— Exercise requirements —
Rewrite the full material exactly; no line may be skipped.

— Data under study —
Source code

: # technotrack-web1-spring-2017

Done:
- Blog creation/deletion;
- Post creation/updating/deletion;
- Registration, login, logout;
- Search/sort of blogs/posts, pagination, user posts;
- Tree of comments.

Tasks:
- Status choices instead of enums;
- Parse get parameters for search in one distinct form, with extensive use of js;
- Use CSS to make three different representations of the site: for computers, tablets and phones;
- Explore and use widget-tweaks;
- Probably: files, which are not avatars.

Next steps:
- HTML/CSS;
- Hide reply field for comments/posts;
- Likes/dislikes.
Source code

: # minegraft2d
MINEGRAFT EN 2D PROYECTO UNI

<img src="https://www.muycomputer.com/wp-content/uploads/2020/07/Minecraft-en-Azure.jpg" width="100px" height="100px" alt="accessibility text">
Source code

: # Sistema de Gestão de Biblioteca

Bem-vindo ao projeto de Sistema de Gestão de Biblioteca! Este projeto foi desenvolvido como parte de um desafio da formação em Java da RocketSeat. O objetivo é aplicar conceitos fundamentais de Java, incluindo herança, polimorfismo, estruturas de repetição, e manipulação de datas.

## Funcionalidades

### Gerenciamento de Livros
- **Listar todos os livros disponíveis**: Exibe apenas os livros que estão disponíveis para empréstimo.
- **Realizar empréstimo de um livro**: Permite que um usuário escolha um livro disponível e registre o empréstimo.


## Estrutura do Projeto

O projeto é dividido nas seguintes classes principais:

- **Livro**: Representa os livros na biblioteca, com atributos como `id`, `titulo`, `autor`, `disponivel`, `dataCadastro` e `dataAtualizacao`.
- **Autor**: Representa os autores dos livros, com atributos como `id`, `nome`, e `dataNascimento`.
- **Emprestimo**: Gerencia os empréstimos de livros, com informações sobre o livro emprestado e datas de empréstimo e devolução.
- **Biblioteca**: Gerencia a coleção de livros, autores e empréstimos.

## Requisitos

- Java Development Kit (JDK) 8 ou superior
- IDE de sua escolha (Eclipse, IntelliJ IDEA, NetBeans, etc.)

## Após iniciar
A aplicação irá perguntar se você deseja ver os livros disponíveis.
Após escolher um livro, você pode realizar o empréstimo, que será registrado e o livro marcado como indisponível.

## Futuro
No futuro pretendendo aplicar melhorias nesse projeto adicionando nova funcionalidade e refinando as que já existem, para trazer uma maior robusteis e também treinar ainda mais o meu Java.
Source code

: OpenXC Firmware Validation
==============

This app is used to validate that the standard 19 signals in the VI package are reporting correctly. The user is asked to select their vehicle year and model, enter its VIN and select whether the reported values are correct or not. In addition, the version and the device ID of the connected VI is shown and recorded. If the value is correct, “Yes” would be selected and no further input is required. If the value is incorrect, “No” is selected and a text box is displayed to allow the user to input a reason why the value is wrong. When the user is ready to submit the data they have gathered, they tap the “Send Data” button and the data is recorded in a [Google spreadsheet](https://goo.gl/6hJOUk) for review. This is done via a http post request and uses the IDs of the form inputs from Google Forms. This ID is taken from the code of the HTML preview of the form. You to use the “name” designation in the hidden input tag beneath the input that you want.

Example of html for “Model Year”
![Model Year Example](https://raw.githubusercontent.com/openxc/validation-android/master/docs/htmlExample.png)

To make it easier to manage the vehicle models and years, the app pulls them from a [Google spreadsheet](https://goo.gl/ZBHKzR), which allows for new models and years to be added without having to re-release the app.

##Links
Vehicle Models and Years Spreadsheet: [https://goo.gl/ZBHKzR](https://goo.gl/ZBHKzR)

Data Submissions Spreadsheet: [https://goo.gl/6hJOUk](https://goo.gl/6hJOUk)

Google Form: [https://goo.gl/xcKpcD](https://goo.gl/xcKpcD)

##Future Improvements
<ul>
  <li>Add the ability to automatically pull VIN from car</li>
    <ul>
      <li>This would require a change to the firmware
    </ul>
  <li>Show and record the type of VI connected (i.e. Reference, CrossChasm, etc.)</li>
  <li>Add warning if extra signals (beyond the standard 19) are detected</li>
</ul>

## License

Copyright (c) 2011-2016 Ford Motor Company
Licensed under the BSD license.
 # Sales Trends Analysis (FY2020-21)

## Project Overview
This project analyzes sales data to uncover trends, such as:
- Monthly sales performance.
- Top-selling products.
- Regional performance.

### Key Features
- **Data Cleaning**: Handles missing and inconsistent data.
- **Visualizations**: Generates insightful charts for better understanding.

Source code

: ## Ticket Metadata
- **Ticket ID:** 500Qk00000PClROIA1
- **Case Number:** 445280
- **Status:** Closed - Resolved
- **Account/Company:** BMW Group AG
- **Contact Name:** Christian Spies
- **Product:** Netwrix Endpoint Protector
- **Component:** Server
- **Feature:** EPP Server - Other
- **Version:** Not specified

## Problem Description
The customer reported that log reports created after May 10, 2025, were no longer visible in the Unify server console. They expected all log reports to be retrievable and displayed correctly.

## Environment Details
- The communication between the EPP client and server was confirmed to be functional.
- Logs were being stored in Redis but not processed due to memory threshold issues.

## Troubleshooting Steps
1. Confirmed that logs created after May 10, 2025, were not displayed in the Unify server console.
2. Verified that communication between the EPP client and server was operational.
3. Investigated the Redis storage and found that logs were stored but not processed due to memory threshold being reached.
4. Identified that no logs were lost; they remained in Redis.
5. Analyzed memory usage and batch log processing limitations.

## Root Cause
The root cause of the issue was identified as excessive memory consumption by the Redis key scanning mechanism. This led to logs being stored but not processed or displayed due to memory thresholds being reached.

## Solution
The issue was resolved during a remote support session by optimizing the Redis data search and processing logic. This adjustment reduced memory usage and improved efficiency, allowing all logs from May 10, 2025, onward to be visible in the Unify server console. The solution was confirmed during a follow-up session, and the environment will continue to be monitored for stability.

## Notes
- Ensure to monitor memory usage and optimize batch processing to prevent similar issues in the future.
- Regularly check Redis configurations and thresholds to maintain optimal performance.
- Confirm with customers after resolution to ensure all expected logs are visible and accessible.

— Written answer —
Source code

: # technotrack-web1-spring-2017

Done:
- Blog creation/deletion;
- Post creation/updating/deletion;
- Registration, login, logout;
- Search/sort of blogs/posts, pagination, user posts;
- Tree of comments.

Tasks:
- Status choices instead of enums;
- Parse get parameters for search in one distinct form, with extensive use of js;
- Use CSS to make three different representations of the site: for computers, tablets and phones;
- Explore and use widget-tweaks;
- Probably: files, which are not avatars.

Next steps:
- HTML/CSS;
- Hide reply field for comments/posts;
- Likes/dislikes.
Source code

: # minegraft2d
MINEGRAFT EN 2D PROYECTO UNI

<img src="https://www.muycomputer.com/wp-content/uploads/2020/07/Minecraft-en-Azure.jpg" width="100px" height="100px" alt="accessibility text">
Source code

: # Sistema de Gestão de Biblioteca

Bem-vindo ao projeto de Sistema de Gestão de Biblioteca! Este projeto foi desenvolvido como parte de um desafio da formação em Java da RocketSeat. O objetivo é aplicar conceitos fundamentais de Java, incluindo herança, polimorfismo, estruturas de repetição, e manipulação de datas.

## Funcionalidades

### Gerenciamento de Livros
- **Listar todos os livros disponíveis**: Exibe apenas os livros que estão disponíveis para empréstimo.
- **Realizar empréstimo de um livro**: Permite que um usuário escolha um livro disponível e registre o empréstimo.


## Estrutura do Projeto

O projeto é dividido nas seguintes classes principais:

- **Livro**: Representa os livros na biblioteca, com atributos como `id`, `titulo`, `autor`, `disponivel`, `dataCadastro` e `dataAtualizacao`.
- **Autor**: Representa os autores dos livros, com atributos como `id`, `nome`, e `dataNascimento`.
- **Emprestimo**: Gerencia os empréstimos de livros, com informações sobre o livro emprestado e datas de empréstimo e devolução.
- **Biblioteca**: Gerencia a coleção de livros, autores e empréstimos.

## Requisitos

- Java Development Kit (JDK) 8 ou superior
- IDE de sua escolha (Eclipse, IntelliJ IDEA, NetBeans, etc.)

## Após iniciar
A aplicação irá perguntar se você deseja ver os livros disponíveis.
Após escolher um livro, você pode realizar o empréstimo, que será registrado e o livro marcado como indisponível.

## Futuro
No futuro pretendendo aplicar melhorias nesse projeto adicionando nova funcionalidade e refinando as que já existem, para trazer uma maior robusteis e também treinar ainda mais o meu Java.
Source code

: OpenXC Firmware Validation
==============

This app is used to validate that the standard 19 signals in the VI package are reporting correctly. The user is asked to select their vehicle year and model, enter its VIN and select whether the reported values are correct or not. In addition, the version and the device ID of the connected VI is shown and recorded. If the value is correct, “Yes” would be selected and no further input is required. If the value is incorrect, “No” is selected and a text box is displayed to allow the user to input a reason why the value is wrong. When the user is ready to submit the data they have gathered, they tap the “Send Data” button and the data is recorded in a [Google spreadsheet](https://goo.gl/6hJOUk) for review. This is done via a http post request and uses the IDs of the form inputs from Google Forms. This ID is taken from the code of the HTML preview of the form. You to use the “name” designation in the hidden input tag beneath the input that you want.

Example of html for “Model Year”
![Model Year Example](https://raw.githubusercontent.com/openxc/validation-android/master/docs/htmlExample.png)

To make it easier to manage the vehicle models and years, the app pulls them from a [Google spreadsheet](https://goo.gl/ZBHKzR), which allows for new models and years to be added without having to re-release the app.

##Links
Vehicle Models and Years Spreadsheet: [https://goo.gl/ZBHKzR](https://goo.gl/ZBHKzR)

Data Submissions Spreadsheet: [https://goo.gl/6hJOUk](https://goo.gl/6hJOUk)

Google Form: [https://goo.gl/xcKpcD](https://goo.gl/xcKpcD)

##Future Improvements
<ul>
  <li>Add the ability to automatically pull VIN from car</li>
    <ul>
      <li>This would require a change to the firmware
    </ul>
  <li>Show and record the type of VI connected (i.e. Reference, CrossChasm, etc.)</li>
  <li>Add warning if extra signals (beyond the standard 19) are detected</li>
</ul>

## License

Copyright (c) 2011-2016 Ford Motor Company
Licensed under the BSD license.
 # Sales Trends Analysis (FY2020-21)

## Project Overview
This project analyzes sales data to uncover trends, such as:
- Monthly sales performance.
- Top-selling products.
- Regional performance.

### Key Features
- **Data Cleaning**: Handles missing and inconsistent data.
- **Visualizations**: Generates insightful charts for better understanding.

Source code

: ## Ticket Metadata
- **Ticket ID:** 500Qk00000PClROIA1
- **Case Number:** 445280
- **Status:** Closed - Resolved
- **Account/Company:** BMW Group AG
- **Contact Name:** Christian Spies
- **Product:** Netwrix Endpoint Protector
- **Component:** Server
- **Feature:** EPP Server - Other
- **Version:** Not specified

## Problem Description
The customer reported that log reports created after May 10, 2025, were no longer visible in the Unify server console. They expected all log reports to be retrievable and displayed correctly.

## Environment Details
- The communication between the EPP client and server was confirmed to be functional.
- Logs were being stored in Redis but not processed due to memory threshold issues.

## Troubleshooting Steps
1. Confirmed that logs created after May 10, 2025, were not displayed in the Unify server console.
2. Verified that communication between the EPP client and server was operational.
3. Investigated the Redis storage and found that logs were stored but not processed due to memory threshold being reached.
4. Identified that no logs were lost; they remained in Redis.
5. Analyzed memory usage and batch log processing limitations.

## Root Cause
The root cause of the issue was identified as excessive memory consumption by the Redis key scanning mechanism. This led to logs being stored but not processed or displayed due to memory thresholds being reached.

## Solution
The issue was resolved during a remote support session by optimizing the Redis data search and processing logic. This adjustment reduced memory usage and improved efficiency, allowing all logs from May 10, 2025, onward to be visible in the Unify server console. The solution was confirmed during a follow-up session, and the environment will continue to be monitored for stability.

## Notes
- Ensure to monitor memory usage and optimize batch processing to prevent similar issues in the future.
- Regularly check Redis configurations and thresholds to maintain optimal performance.
- Confirm with customers after resolution to ensure all expected logs are visible and accessible.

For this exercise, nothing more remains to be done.